Again, devotion to the principle of duty becomes the outward expression of Stevens’s struggle for dignity and greatness. He works hard to please his employer and takes pride in his subservience. When he stoically carries out his duties during the great conference of 1923 while his father is upstairs dying, Stevens experiences “a large sense of triumph” at the end of it all. In the face of everything, he had displayed dignity worthy of a great butler. Similarly, he feels a sense of triumph on the evening he loses Miss Kenton forever because he has submissively served his lordship well, “in a manner even my father might have been proud of.”
Loyalty is linked to duty and according to Stevens it is another aspect of greatness. Loyalty as an unquestioned principle does not permit Stevens to examine the actions of Lord Darlington as his lordship becomes deeply mired in international affairs. He stubbornly represses any feelings of curiosity or doubt, trusting in his lordship’s good judgment. In his desire for greatness, Stevens dedicates his loyalty to a gentleman whom he perceives to have fine and noble intentions. This blind loyalty, which Stevens believes he has “intelligently bestowed,” proves ruinous and casts doubt on the life path he has taken.
The art of bantering is something Stevens lacks, but it is a skill he wants to improve. Bantering is a theme which holds the novel together, as well as making the novel more comical, and throughout the story Stevens practices bantering. A good example of it is when he meets the locals at the pub the Coach and Horses in Taunton, Somerset (p. 138) This is where the lack of Stevens bantering-skills becomes obvious. The conversation(p. 138) ends up with Stevens expressing his feelings of disappointment as the reaction to his apparent witticism he recieved from the locals was not what he had hoped for .

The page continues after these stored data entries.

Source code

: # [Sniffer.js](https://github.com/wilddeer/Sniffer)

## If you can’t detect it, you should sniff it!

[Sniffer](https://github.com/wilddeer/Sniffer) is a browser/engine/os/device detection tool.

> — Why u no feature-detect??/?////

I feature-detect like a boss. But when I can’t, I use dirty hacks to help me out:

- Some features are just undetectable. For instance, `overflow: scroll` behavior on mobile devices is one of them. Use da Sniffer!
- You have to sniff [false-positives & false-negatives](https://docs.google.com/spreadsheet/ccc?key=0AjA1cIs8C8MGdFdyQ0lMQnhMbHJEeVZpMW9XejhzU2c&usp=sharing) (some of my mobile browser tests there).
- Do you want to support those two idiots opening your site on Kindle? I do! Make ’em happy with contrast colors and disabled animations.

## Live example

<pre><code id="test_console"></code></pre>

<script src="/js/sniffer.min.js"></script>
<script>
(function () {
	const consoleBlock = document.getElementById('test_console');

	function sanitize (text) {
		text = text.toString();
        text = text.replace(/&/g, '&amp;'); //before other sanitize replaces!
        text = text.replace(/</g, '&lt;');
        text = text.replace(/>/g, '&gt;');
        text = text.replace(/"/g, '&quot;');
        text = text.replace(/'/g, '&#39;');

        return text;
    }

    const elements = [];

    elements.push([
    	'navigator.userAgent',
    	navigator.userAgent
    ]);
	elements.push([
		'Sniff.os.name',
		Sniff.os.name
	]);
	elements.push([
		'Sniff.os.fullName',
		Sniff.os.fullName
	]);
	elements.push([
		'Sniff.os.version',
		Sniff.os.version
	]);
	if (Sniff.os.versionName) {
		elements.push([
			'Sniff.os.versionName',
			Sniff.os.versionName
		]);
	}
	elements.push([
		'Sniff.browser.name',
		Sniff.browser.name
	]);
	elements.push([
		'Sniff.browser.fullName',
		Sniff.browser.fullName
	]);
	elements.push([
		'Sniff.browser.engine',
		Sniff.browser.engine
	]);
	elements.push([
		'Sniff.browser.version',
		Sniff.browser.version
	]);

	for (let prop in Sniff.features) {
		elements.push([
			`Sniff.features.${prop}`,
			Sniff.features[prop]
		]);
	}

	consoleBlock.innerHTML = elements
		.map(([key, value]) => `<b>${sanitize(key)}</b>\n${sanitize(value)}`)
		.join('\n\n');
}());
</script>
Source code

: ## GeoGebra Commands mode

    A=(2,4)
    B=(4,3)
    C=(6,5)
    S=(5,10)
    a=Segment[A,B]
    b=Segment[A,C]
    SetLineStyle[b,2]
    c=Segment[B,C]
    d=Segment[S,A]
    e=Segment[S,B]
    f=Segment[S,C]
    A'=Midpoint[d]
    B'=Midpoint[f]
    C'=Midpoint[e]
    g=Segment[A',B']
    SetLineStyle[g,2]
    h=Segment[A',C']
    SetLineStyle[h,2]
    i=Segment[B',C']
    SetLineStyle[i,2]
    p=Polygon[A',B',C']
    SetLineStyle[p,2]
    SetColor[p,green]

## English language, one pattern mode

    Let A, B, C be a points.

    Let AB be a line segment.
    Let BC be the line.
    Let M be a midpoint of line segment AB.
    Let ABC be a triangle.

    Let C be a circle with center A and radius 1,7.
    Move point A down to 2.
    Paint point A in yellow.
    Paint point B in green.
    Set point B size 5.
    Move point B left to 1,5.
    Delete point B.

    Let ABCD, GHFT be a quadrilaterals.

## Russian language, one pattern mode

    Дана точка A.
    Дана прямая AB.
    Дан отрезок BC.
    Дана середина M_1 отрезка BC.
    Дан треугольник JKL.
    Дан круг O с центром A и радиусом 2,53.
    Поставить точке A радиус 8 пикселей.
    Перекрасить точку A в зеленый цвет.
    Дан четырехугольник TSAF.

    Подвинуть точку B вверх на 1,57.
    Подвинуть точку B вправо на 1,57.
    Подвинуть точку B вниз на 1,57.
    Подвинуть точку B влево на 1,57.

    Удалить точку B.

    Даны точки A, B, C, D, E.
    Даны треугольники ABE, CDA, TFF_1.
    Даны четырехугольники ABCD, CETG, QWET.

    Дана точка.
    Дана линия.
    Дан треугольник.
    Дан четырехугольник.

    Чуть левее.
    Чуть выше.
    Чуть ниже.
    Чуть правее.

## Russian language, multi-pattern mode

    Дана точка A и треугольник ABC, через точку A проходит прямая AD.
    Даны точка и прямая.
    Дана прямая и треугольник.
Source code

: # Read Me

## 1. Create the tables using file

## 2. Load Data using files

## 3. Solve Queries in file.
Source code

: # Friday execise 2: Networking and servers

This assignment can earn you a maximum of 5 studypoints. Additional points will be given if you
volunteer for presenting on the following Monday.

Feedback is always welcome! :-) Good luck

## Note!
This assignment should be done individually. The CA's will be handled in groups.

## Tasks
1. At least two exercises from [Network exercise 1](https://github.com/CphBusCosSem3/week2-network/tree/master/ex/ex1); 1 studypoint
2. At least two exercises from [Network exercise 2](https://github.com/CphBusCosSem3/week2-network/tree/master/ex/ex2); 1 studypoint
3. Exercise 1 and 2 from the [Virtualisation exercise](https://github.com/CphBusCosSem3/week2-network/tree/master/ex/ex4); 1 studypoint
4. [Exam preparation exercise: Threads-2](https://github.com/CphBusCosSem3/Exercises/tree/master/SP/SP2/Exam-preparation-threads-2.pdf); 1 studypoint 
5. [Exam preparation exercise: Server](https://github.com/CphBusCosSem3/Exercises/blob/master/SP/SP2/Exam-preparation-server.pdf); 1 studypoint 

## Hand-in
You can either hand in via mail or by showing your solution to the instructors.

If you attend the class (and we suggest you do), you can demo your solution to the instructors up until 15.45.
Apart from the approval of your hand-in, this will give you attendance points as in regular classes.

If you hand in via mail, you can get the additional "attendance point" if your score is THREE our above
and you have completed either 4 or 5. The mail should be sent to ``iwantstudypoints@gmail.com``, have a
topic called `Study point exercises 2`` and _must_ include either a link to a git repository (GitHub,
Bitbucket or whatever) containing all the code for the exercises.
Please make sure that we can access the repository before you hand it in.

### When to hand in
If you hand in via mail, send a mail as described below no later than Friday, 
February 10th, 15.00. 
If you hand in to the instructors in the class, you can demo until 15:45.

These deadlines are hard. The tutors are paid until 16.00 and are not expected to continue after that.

The art of bantering can also be connected to the theme of butlers and dignity. This is because that if Stevens learns the art of bantering he may please his master Mr. Farraday, and it will make Stevens more professional, according to Stevens himself and his image of ‘the perfect butler’. During the journey Stevens undergoes personal change, and bantering has a great deal of importance for the processes. He considers the modification necessary for his employment as well as a significant pre-requisite for his profession.
Another detail of importance is the fact that the theme bantering opens up as well as ends the novel. In the beginnig of the nove Stevens and Mr Farraday are having a light conversation. As they speak of Miss Kenton, Mr Farraday involves witticism and Stevens reaction is total embarrassment. Stevens is not used to those kind of words from his employer, though he says: ‘The most embarrassing situation, one in which Lord Darlington would never have placed an employee’. At the end of the novel though, Stevens sees the bantering as a start of his future life. Stevens makes the conclusion of bantering as the solution of pleasing his master and becoming the ‘perfect’ butler.
Bantering provides an element of lightness and humor in the narrative, yet it is still one that ultimately demonstrates the degree to which Stevens has become an anachronism. Stevens repeatedly tells of various failed attempts at bantering, and muses over why Americans like his new employer, Mr. Farraday, like to speak in such a casual and seemingly meaningless manner. By the end of the novel, Stevens cedes that perhaps bantering can be a way to exhibit warmth, and he resolves to try again with renewed zeal. The fact that Stevens uses the word “bantering” instead of “joking around” or “sense of humor” in itself shows how old-fashioned and formal he is.